■ What is expected
Find every line of the records that has "host" and return it.
Top of Data supplied
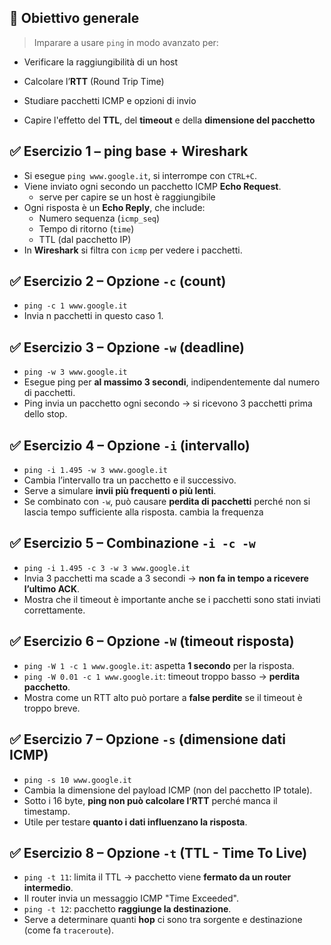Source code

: ## 🧪 **Obiettivo generale**

> Imparare a usare `ping` in modo avanzato per:

- Verificare la raggiungibilità di un host
    
- Calcolare l’**RTT** (Round Trip Time)
    
- Studiare pacchetti ICMP e opzioni di invio
    
- Capire l'effetto del **TTL**, del **timeout** e della **dimensione del pacchetto**
## ✅ **Esercizio 1 – ping base + Wireshark**

- Si esegue `ping www.google.it`, si interrompe con `CTRL+C`.
- Viene inviato ogni secondo un pacchetto ICMP **Echo Request**.
	- serve per capire se un host è raggiungibile 
- Ogni risposta è un **Echo Reply**, che include:
    - Numero sequenza (`icmp_seq`)
    - Tempo di ritorno (`time`)
    - TTL (dal pacchetto IP)  
- In **Wireshark** si filtra con `icmp` per vedere i pacchetti.

## ✅ **Esercizio 2 – Opzione `-c` (count)**

- `ping -c 1 www.google.it`
- Invia n pacchetti in questo caso 1.

## ✅ **Esercizio 3 – Opzione `-w` (deadline)**
- `ping -w 3 www.google.it`
- Esegue ping per **al massimo 3 secondi**, indipendentemente dal numero di pacchetti.
- Ping invia un pacchetto ogni secondo → si ricevono 3 pacchetti prima dello stop.
## ✅ **Esercizio 4 – Opzione `-i` (intervallo)**
- `ping -i 1.495 -w 3 www.google.it`
- Cambia l’intervallo tra un pacchetto e il successivo.
- Serve a simulare **invii più frequenti o più lenti**.
- Se combinato con `-w`, può causare **perdita di pacchetti** perché non si lascia tempo sufficiente alla risposta.
cambia la frequenza
## ✅ **Esercizio 5 – Combinazione `-i -c -w`**
- `ping -i 1.495 -c 3 -w 3 www.google.it`
- Invia 3 pacchetti ma scade a 3 secondi → **non fa in tempo a ricevere l’ultimo ACK**.
- Mostra che il timeout è importante anche se i pacchetti sono stati inviati correttamente.
## ✅ **Esercizio 6 – Opzione `-W` (timeout risposta)**

- `ping -W 1 -c 1 www.google.it`: aspetta **1 secondo** per la risposta.
- `ping -W 0.01 -c 1 www.google.it`: timeout troppo basso → **perdita pacchetto**.
- Mostra come un RTT alto può portare a **false perdite** se il timeout è troppo breve.
## ✅ **Esercizio 7 – Opzione `-s` (dimensione dati ICMP)**
- `ping -s 10 www.google.it`
- Cambia la dimensione del payload ICMP (non del pacchetto IP totale).
- Sotto i 16 byte, **ping non può calcolare l’RTT** perché manca il timestamp.
- Utile per testare **quanto i dati influenzano la risposta**.
## ✅ **Esercizio 8 – Opzione `-t` (TTL - Time To Live)**
- `ping -t 11`: limita il TTL → pacchetto viene **fermato da un router intermedio**.
- Il router invia un messaggio ICMP "Time Exceeded".
- `ping -t 12`: pacchetto **raggiunge la destinazione**.
- Serve a determinare quanti **hop** ci sono tra sorgente e destinazione (come fa `traceroute`).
Bottom of Data supplied
■ Output for this task
- Verificare la raggiungibilità di un host
	- serve per capire se un host è raggiungibile 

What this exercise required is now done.